_ENTRIES PROVIDED:_
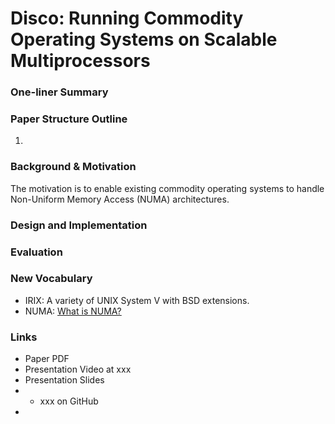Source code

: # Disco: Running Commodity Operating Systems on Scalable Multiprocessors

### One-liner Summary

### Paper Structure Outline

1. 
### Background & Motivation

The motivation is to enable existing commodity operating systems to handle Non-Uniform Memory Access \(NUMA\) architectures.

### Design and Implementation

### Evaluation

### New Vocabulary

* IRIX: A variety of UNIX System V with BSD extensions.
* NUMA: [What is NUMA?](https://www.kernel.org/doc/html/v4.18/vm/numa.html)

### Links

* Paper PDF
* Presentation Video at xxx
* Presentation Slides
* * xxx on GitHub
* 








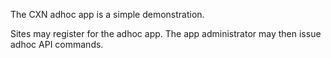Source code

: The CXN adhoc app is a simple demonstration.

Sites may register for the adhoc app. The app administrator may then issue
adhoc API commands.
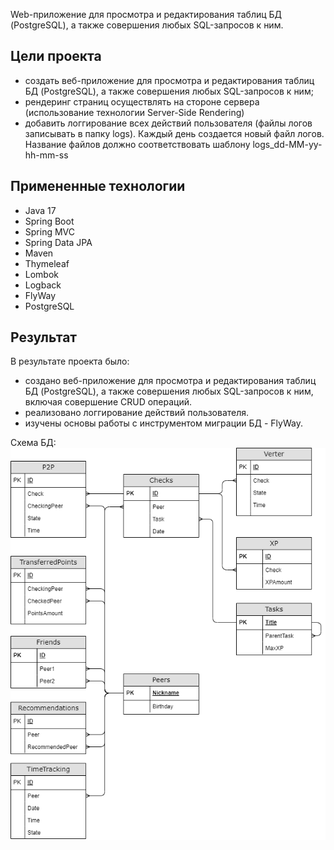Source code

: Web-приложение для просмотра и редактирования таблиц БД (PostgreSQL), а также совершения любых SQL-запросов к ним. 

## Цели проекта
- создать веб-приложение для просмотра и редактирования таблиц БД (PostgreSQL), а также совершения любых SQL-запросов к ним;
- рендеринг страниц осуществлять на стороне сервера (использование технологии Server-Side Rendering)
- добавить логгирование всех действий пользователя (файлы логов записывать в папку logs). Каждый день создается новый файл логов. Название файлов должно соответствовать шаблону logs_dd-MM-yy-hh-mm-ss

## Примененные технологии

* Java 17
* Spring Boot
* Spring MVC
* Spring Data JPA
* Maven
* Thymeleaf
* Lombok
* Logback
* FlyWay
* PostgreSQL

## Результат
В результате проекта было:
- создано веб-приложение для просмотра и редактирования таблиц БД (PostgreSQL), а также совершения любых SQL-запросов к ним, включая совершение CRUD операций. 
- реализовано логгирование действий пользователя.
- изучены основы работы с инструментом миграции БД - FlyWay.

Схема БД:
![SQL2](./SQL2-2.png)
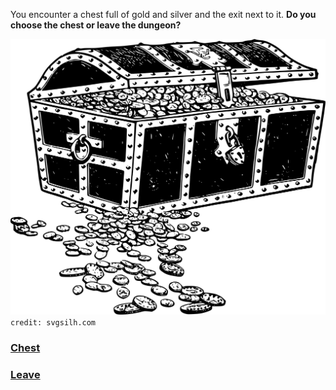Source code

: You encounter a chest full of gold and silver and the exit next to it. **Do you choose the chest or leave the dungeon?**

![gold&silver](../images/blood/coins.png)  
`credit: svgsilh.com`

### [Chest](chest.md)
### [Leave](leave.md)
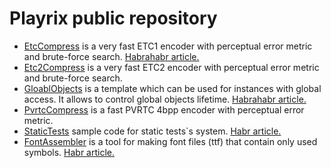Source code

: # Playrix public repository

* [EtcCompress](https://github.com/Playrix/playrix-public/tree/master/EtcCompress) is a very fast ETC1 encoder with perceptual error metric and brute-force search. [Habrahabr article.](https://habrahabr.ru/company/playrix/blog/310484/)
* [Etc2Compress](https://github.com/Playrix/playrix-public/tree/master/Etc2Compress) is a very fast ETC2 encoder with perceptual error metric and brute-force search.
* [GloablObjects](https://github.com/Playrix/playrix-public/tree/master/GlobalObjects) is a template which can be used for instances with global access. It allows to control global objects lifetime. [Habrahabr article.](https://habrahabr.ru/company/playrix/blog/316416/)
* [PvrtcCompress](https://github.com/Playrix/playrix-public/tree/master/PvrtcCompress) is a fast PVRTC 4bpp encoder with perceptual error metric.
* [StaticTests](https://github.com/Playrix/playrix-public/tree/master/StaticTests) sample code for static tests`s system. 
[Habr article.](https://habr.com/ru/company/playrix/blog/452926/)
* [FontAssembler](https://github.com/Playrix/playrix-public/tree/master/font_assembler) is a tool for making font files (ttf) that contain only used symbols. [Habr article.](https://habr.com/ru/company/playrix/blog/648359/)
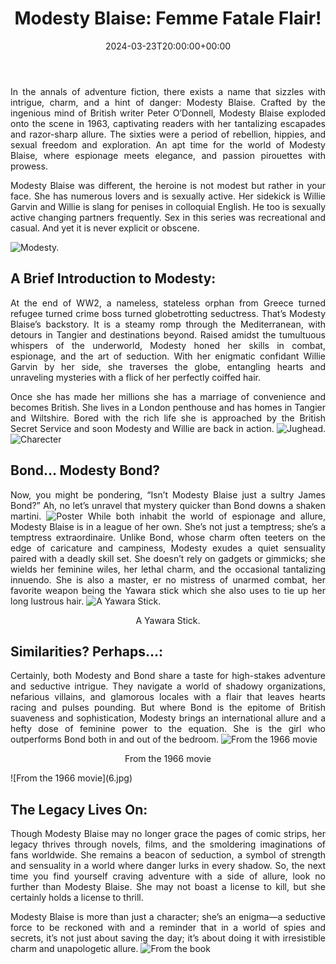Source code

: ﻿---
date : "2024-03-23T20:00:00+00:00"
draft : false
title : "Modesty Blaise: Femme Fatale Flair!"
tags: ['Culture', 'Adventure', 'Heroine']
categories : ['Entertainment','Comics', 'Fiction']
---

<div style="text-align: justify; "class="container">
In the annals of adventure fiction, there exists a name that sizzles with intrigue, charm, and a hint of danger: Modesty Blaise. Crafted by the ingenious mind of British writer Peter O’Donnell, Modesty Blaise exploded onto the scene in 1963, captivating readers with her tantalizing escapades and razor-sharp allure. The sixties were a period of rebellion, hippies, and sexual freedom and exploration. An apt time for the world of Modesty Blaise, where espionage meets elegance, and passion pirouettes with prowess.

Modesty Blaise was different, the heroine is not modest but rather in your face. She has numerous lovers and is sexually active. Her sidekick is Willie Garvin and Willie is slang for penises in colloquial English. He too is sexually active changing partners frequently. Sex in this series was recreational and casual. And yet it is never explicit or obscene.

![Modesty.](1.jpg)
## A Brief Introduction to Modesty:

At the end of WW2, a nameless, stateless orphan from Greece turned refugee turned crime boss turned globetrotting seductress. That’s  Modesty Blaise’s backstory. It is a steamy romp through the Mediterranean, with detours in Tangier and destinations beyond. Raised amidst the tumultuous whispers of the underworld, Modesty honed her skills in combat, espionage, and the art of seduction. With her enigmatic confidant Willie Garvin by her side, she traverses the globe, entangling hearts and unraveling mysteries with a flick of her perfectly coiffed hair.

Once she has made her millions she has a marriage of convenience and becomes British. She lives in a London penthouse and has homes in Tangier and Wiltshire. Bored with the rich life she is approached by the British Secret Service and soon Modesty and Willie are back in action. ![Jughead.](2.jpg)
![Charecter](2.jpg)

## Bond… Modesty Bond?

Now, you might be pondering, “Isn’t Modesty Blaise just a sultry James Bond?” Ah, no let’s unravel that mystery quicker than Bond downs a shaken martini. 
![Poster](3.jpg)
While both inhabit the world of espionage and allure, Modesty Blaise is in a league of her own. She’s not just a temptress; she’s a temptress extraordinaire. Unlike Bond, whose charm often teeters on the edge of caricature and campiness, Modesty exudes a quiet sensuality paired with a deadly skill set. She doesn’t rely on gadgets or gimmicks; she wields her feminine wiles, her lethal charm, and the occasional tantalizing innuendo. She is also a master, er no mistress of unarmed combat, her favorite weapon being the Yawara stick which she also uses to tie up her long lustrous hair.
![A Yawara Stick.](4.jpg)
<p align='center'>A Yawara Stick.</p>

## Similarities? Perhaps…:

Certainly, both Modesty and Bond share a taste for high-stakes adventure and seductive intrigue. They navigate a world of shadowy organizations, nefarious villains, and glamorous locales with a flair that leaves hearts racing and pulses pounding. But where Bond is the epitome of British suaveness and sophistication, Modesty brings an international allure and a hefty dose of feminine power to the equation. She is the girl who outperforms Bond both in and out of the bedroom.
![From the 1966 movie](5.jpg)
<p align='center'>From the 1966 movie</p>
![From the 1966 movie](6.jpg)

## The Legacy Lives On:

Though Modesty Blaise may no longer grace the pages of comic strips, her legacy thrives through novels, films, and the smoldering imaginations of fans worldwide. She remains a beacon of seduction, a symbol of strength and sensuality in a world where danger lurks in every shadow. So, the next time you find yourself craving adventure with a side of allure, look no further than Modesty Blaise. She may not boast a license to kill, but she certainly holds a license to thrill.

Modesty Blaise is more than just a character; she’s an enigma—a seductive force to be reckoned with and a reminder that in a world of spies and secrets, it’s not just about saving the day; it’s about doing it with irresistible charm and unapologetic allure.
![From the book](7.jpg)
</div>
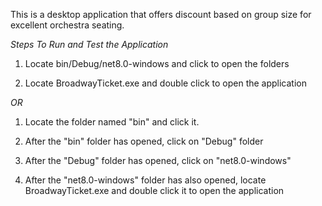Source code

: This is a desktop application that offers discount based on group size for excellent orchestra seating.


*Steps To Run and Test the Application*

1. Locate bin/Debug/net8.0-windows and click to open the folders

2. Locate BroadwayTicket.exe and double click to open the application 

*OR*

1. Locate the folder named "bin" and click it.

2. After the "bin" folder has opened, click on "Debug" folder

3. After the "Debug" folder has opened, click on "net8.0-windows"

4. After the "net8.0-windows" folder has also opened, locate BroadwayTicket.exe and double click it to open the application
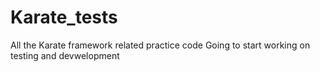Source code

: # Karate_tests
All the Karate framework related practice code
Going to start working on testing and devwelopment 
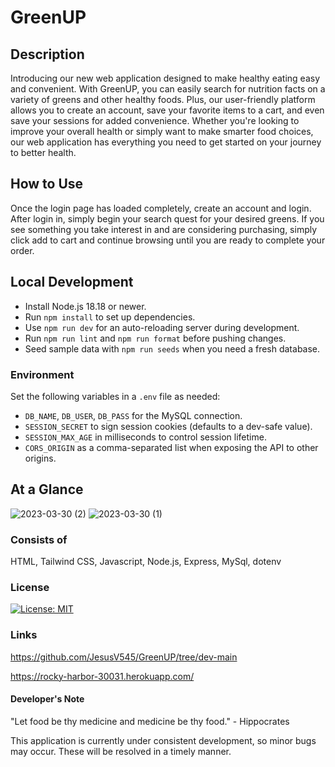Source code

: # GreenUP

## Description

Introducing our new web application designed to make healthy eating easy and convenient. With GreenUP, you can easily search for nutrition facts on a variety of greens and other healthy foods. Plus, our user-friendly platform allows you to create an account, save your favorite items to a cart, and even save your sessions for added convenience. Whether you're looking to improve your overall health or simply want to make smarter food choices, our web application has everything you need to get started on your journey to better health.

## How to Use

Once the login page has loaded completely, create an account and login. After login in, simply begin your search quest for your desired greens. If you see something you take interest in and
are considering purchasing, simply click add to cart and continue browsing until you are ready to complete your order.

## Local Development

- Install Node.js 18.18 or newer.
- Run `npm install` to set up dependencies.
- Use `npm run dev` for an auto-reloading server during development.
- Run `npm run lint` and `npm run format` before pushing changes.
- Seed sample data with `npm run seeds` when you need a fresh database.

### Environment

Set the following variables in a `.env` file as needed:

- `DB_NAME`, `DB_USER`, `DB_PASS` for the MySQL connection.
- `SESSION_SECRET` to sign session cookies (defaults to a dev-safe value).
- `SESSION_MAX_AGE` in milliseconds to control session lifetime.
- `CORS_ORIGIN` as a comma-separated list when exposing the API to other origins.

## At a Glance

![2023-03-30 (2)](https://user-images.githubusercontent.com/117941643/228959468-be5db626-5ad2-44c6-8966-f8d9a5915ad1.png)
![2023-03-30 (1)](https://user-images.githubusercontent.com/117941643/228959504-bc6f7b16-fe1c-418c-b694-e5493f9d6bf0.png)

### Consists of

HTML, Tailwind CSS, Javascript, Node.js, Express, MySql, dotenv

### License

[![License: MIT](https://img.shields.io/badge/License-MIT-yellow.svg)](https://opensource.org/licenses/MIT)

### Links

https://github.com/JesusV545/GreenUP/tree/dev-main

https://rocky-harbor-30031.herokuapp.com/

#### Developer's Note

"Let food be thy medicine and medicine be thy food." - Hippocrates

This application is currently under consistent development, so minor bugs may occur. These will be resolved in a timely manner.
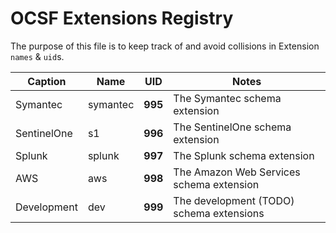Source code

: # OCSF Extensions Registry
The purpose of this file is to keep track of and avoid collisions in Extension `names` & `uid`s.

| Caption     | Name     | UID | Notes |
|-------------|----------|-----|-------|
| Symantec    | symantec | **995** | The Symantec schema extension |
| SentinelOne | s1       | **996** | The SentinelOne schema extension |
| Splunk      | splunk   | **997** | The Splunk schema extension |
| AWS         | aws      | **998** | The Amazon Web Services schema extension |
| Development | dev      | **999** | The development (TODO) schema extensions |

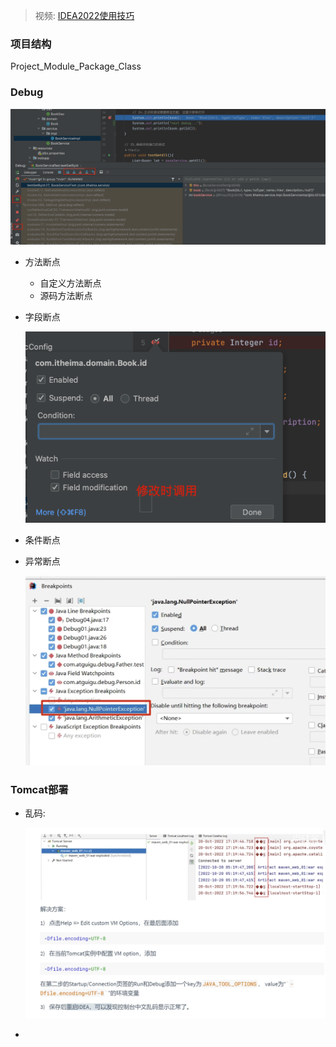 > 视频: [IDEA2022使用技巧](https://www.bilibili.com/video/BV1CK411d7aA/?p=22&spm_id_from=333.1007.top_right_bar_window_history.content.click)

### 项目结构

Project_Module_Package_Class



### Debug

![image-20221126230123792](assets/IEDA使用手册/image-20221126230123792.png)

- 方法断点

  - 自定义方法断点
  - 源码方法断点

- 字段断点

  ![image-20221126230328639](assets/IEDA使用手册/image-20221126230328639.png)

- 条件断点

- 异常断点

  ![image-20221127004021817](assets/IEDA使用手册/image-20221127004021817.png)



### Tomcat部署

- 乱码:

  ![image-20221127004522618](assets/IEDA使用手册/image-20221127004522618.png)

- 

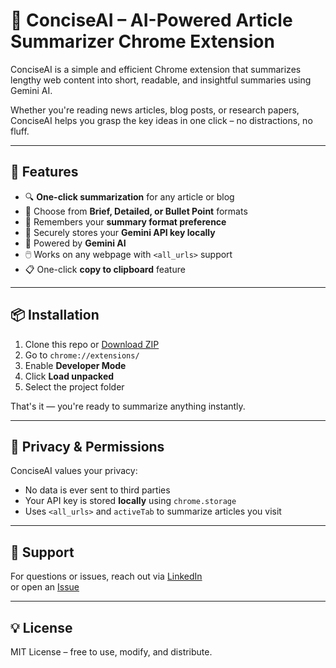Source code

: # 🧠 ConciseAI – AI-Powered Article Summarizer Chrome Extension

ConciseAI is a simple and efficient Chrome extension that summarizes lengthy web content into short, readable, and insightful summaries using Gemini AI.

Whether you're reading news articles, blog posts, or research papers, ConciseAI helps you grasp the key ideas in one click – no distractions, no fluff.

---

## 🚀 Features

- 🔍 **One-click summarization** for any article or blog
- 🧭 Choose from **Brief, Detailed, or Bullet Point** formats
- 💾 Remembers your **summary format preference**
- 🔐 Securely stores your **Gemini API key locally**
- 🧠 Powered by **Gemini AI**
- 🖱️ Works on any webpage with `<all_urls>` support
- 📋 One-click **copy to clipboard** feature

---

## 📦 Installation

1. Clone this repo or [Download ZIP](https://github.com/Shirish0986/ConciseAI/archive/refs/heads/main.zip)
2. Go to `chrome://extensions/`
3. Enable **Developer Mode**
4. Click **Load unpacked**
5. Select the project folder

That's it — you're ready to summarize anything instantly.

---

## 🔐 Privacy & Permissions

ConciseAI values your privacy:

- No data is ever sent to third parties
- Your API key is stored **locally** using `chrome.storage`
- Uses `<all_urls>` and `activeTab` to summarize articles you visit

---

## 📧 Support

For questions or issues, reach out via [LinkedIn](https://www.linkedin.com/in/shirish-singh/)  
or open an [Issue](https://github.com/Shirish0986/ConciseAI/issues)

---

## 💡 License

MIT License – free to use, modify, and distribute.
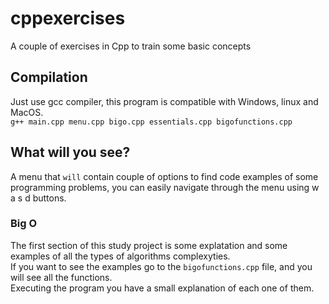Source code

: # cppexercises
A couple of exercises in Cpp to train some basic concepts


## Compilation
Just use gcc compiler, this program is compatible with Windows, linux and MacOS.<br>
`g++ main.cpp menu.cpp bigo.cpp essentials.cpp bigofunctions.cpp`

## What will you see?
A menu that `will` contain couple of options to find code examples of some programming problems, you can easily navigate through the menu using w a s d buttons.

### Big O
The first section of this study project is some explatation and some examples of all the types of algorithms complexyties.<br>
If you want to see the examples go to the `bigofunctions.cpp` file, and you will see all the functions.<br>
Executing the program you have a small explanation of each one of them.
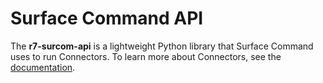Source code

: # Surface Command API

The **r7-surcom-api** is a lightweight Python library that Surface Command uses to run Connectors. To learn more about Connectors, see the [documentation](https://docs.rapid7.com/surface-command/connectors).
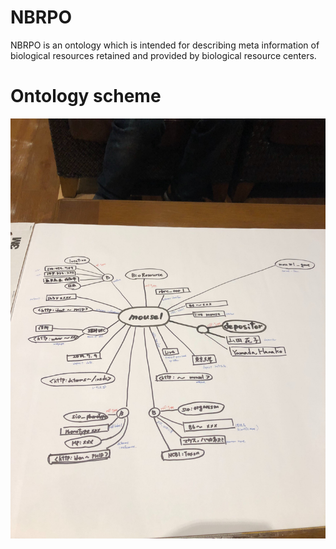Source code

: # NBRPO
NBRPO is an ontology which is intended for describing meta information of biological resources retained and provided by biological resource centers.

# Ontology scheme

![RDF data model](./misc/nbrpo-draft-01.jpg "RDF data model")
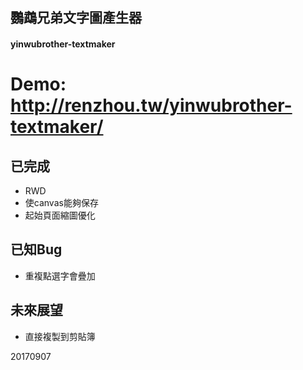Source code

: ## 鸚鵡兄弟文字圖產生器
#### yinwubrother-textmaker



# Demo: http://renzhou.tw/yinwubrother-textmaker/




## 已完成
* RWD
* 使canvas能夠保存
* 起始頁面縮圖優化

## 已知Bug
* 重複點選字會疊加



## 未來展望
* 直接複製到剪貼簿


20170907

_EXERCISE OBJECTIVE:_
Would you output only the span of the records above that opens with the line containing "For questions or" and closes with the line containing "## Compilation", ends included and pictures dropped?

_RESPONSE:_
For questions or issues, reach out via [LinkedIn](https://www.linkedin.com/in/shirish-singh/)  
or open an [Issue](https://github.com/Shirish0986/ConciseAI/issues)

---

## 💡 License

MIT License – free to use, modify, and distribute.
Source code

: # cppexercises
A couple of exercises in Cpp to train some basic concepts


## Compilation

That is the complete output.